«Relator se busca», podría haber titulado así. Se trata, sin duda, de una «habilidad» muy cotizada en estos tiempos en que cada país y cada gobierno –y en particular los autoproclamados «progresistas»– tiene su propio relato de su propia gestión. Y la de sus adversarios, también.
La propia, excelente, por supuesto. Y más que eso: ¡inmaculada! La de los adversarios: ¡deberían ir al cadalso!
En Argentina tenemos un relato sobre el kirchnerismo, con subidas y bajadas, pero ahora recuperando nivel a todo trapo, más el macrista –muy deslavado– y el de los no kirchneristas.
Hay un Brasil de Lula, del PT, que desborda de dones –con muchos presos, eso sí– y otro el de Bolsonaro, que también asusta.
Uno de Uribe y otro de los anti-Uribe y otro más de los pro FARC, Cuba y Chávez.
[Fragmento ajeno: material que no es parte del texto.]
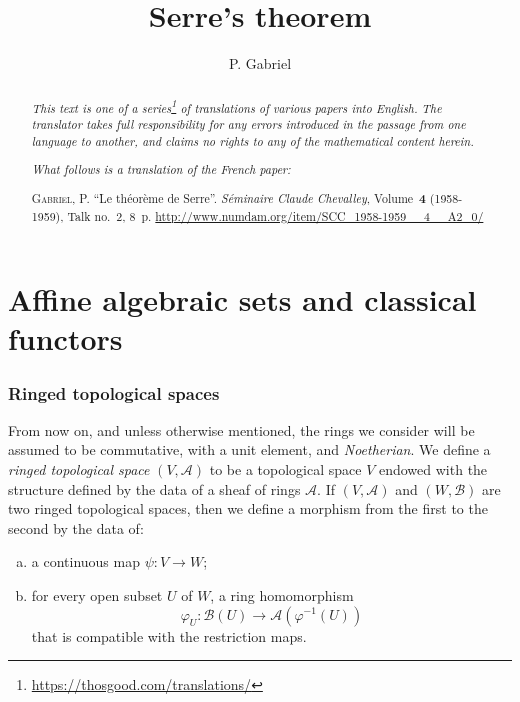 \documentclass{article}
\title{Serre's theorem}
\author{P. Gabriel}
\date{}
\theoremstyle{plain}
\newcommand{\sh}{\mathscr}
\newcommand{\oldpage}[1]{\marginpar{\footnotesize$\Big\vert$ \textit{p.~#1}}}
\begin{document}
\maketitle
\thispagestyle{fancy}

\renewcommand{\abstractname}{Translator's note.}

\begin{abstract}
  \renewcommand*{\thefootnote}{\fnsymbol{footnote}}
  \emph{This text is one of a series\footnote{\url{https://thosgood.com/translations/}} of translations of various papers into English.}
  \emph{The translator takes full responsibility for any errors introduced in the passage from one language to another, and claims no rights to any of the mathematical content herein.}
  
  \emph{What follows is a translation of the French paper:}

  \medskip\noindent
  \textsc{Gabriel, P.}
  ``Le th\'{e}or\`{e}me de Serre''.
  \emph{S\'{e}minaire Claude Chevalley}, Volume~\textbf{4} (1958-1959), Talk no.~2, 8~p.
  {\footnotesize\url{http://www.numdam.org/item/SCC_1958-1959__4__A2_0/}}
\end{abstract}

\setcounter{footnote}{0}

\tableofcontents
\bigskip



\part{Affine algebraic sets and classical functors}
\label{chapterA}


\section{Ringed topological spaces}
\label{section1}

\oldpage{2-01}

From now on, and unless otherwise mentioned, the rings we consider will be assumed to be commutative, with a unit element, and \emph{Noetherian}.
We define a \emph{ringed topological space} $(V,\sh{A})$ to be a topological space $V$ endowed with the structure defined by the data of a sheaf of rings $\sh{A}$.
If $(V,\sh{A})$ and $(W,\sh{B})$ are two ringed topological spaces, then we define a morphism from the first to the second by the data of:
\begin{enumerate}[(a)]
  \item a continuous map $\psi\colon V\to W$;
  \item for every open subset $U$ of $W$, a ring homomorphism
    \[
      \varphi_U\colon\sh{B}(U)\to\sh{A}(\varphi^{-1}(U))
    \]
    that is compatible with the restriction maps.
\end{enumerate}
\end{document}
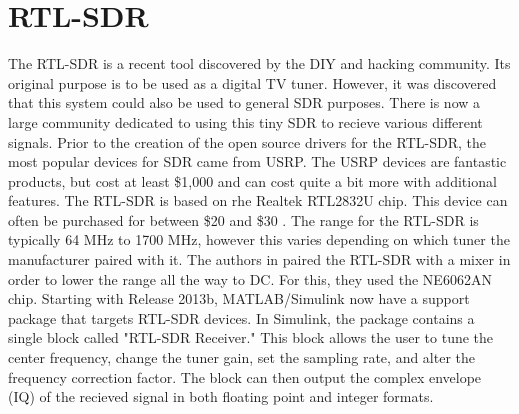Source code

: \section{RTL-SDR}

	The RTL-SDR is a recent tool discovered by the DIY and hacking community. Its original purpose is to be used as a digital
	TV tuner. However, it was discovered that this system could also be used to general SDR purposes. There is now a large 
	community dedicated to using this tiny SDR to recieve various different signals. Prior to the creation of the open source
	drivers for the RTL-SDR, the most popular devices for SDR came from USRP. The USRP devices are fantastic products, but cost
	at least \$1,000 and can cost quite a bit more with additional features. The RTL-SDR is based on rhe Realtek RTL2832U chip.
	This device can often be purchased for between \$20 and \$30 \cite{6526525}. The range for the RTL-SDR is typically 64 MHz
	to 1700 MHz, however this varies depending on which tuner the manufacturer paired with it. The authors in \cite{6526525} 
	paired the RTL-SDR with a mixer in order to lower the range all the way to DC. For this, they used the NE6062AN chip.  
	Starting with Release 2013b, MATLAB/Simulink now have a support package that targets RTL-SDR devices. In Simulink, the
	package contains a single block called "RTL-SDR Receiver." This block allows the user to tune the center frequency, 
	change the tuner gain, set the sampling rate, and alter the frequency correction factor. The block can then output
	the complex envelope (IQ) of the recieved signal in both floating point and integer formats\cite{6893337}. 
	
	 
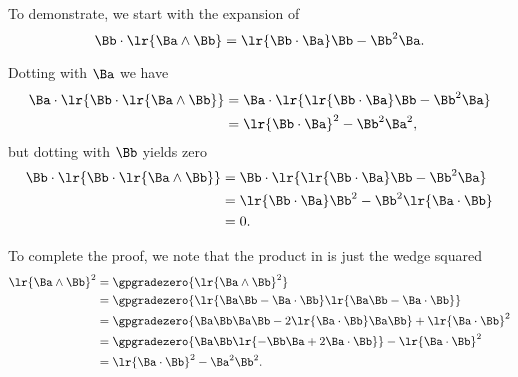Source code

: To demonstrate, we start with the expansion of
\begin{equation}\label{eqn:stokesTheoremGeometricAlgebra:3280}
\Bb \cdot \lr{ \Ba \wedge \Bb }
=
\lr{ \Bb \cdot \Ba } \Bb
-\Bb^2 \Ba.
\end{equation}

Dotting with \(\Ba\) we have
\begin{equation}\label{eqn:stokesTheoremGeometricAlgebra:3300}
\begin{aligned}
\Ba \cdot \lr{ \Bb \cdot \lr{ \Ba \wedge \Bb } }
&=
\Ba \cdot \lr{
\lr{ \Bb \cdot \Ba } \Bb
-\Bb^2 \Ba
} \\
&=
\lr{ \Bb \cdot \Ba }^2 - \Bb^2 \Ba^2,
\end{aligned}
\end{equation}
but dotting with \(\Bb\) yields zero
\begin{equation}\label{eqn:stokesTheoremGeometricAlgebra:3320}
\begin{aligned}
\Bb \cdot \lr{ \Bb \cdot \lr{ \Ba \wedge \Bb } }
&=
\Bb \cdot \lr{
\lr{ \Bb \cdot \Ba } \Bb
-\Bb^2 \Ba
} \\
&=
\lr{ \Bb \cdot \Ba } \Bb^2 - \Bb^2 \lr{ \Ba \cdot \Bb } \\
&= 0.
\end{aligned}
\end{equation}

To complete the proof, we note that the product in  is just the wedge squared
\begin{equation}\label{eqn:stokesTheoremGeometricAlgebra:3340}
\begin{aligned}
\lr{ \Ba \wedge \Bb}^2
&=
\gpgradezero{
\lr{ \Ba \wedge \Bb }^2
} \\
&=
\gpgradezero{
\lr{ \Ba \Bb - \Ba \cdot \Bb }
\lr{ \Ba \Bb - \Ba \cdot \Bb }
} \\
&=
\gpgradezero{
\Ba \Bb \Ba \Bb - 2 \lr{\Ba \cdot \Bb} \Ba \Bb
}
+
\lr{ \Ba \cdot \Bb }^2 \\
&=
\gpgradezero{
\Ba \Bb \lr{ -\Bb \Ba + 2 \Ba \cdot \Bb }
}
-
\lr{ \Ba \cdot \Bb }^2 \\
&=
\lr{ \Ba \cdot \Bb }^2
-\Ba^2 \Bb^2.
\end{aligned}
\end{equation}

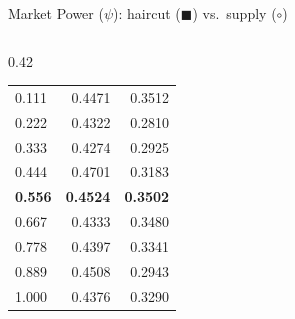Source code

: \documentclass[aspectratio=169,10pt]{beamer}
\begin{document}
\begin{frame}{Market Power ($\psi$): haircut ($\blacksquare$) vs.\ supply ($\circ$)}
\begin{columns}[T]
\begin{column}{0.42\textwidth}
\begin{tabular}{lrr}
        0.111 & 0.4471 & 0.3512 \\
        0.222 & 0.4322 & 0.2810 \\
        0.333 & 0.4274 & 0.2925 \\
        0.444 & 0.4701 & 0.3183 \\
        \textbf{0.556} & \textbf{0.4524} & \textbf{0.3502} \\
        0.667 & 0.4333 & 0.3480 \\
        0.778 & 0.4397 & 0.3341 \\
        0.889 & 0.4508 & 0.2943 \\
        1.000 & 0.4376 & 0.3290 \\
        \bottomrule
      \end{tabular}
    \end{column}
  \end{columns}
\end{frame}
\end{document}
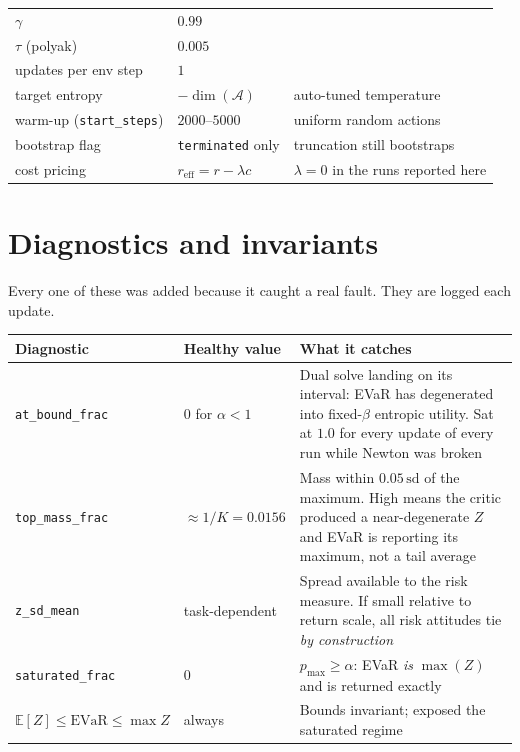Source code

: \documentclass[11pt,a4paper]{article}
\newcommand{\evar}{\mathrm{EVaR}}
\begin{document}
\begin{center}
\begin{longtable}{@{}p{}p{}p{}@{}}
$\gamma$ & $0.99$ & \\
$\tau$ (polyak) & $0.005$ & \\
updates per env step & $1$ & \\
target entropy & $-\dim(\mathcal{A})$ & auto-tuned temperature \\
warm-up (\texttt{start\_steps}) & $2000$--$5000$ & uniform random actions \\
bootstrap flag & \texttt{terminated} only & truncation still bootstraps \\
cost pricing & $r_{\text{eff}} = r - \lambda c$ & $\lambda = 0$ in the runs reported here \\
\bottomrule
\end{longtable}
\end{center}

\section{Diagnostics and invariants}

Every one of these was added because it caught a real fault. They are logged each
update.

\begin{center}
\small
\begin{tabular}{@{}p{}p{}p{}@{}}
\toprule
\textbf{Diagnostic} & \textbf{Healthy value} & \textbf{What it catches} \\
\midrule
\texttt{at\_bound\_frac} & $0$ for $\alpha<1$ &
  Dual solve landing on its interval: EVaR has degenerated into fixed-$\beta$
  entropic utility. Sat at $1.0$ for every update of every run while Newton was
  broken \\[0.3em]
\texttt{top\_mass\_frac} & $\approx 1/K = 0.0156$ &
  Mass within $0.05\,\mathrm{sd}$ of the maximum. High means the critic produced a
  near-degenerate $Z$ and EVaR is reporting its maximum, not a tail average \\[0.3em]
\texttt{z\_sd\_mean} & task-dependent &
  Spread available to the risk measure. If small relative to return scale, all
  risk attitudes tie \emph{by construction} \\[0.3em]
\texttt{saturated\_frac} & $0$ &
  $p_{\max} \ge \alpha$: EVaR \emph{is} $\max(Z)$ and is returned exactly \\[0.3em]
$\mathbb{E}[Z] \le \evar \le \max Z$ & always &
  Bounds invariant; exposed the saturated regime \\
\bottomrule
\end{tabular}
\end{center}
\end{document}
En Colombia.
En cada caso con un desprecio total de los hechos y una falta de respeto por la historia. El caso de los Tupamaros en Uruguay, por ejemplo, que se levantaron en armas en 1963 cuando en el país imperaba una de las mayores democracias del mundo, reconocida en su momento hasta por el propio Che Guevara. No había ni presidente: el Poder Ejecutivo era ejercido por un colegiado de 9 miembros (tres de la oposición). Sin embargo, desde que el Frente Amplio subió al poder el nuevo «relato» dice que los Tupamaros se alzaron contra la dictadura de 10 años después. Esta se instaló en 1973 y los Tupamaros ya no operaban. Las Fuerzas Armadas en 1972, en unos pocos meses, acabaron con los guerrilleros revolucionarios y poco tiempo después, victoriosos y endulzados con el poder, avanzaron contra las instituciones.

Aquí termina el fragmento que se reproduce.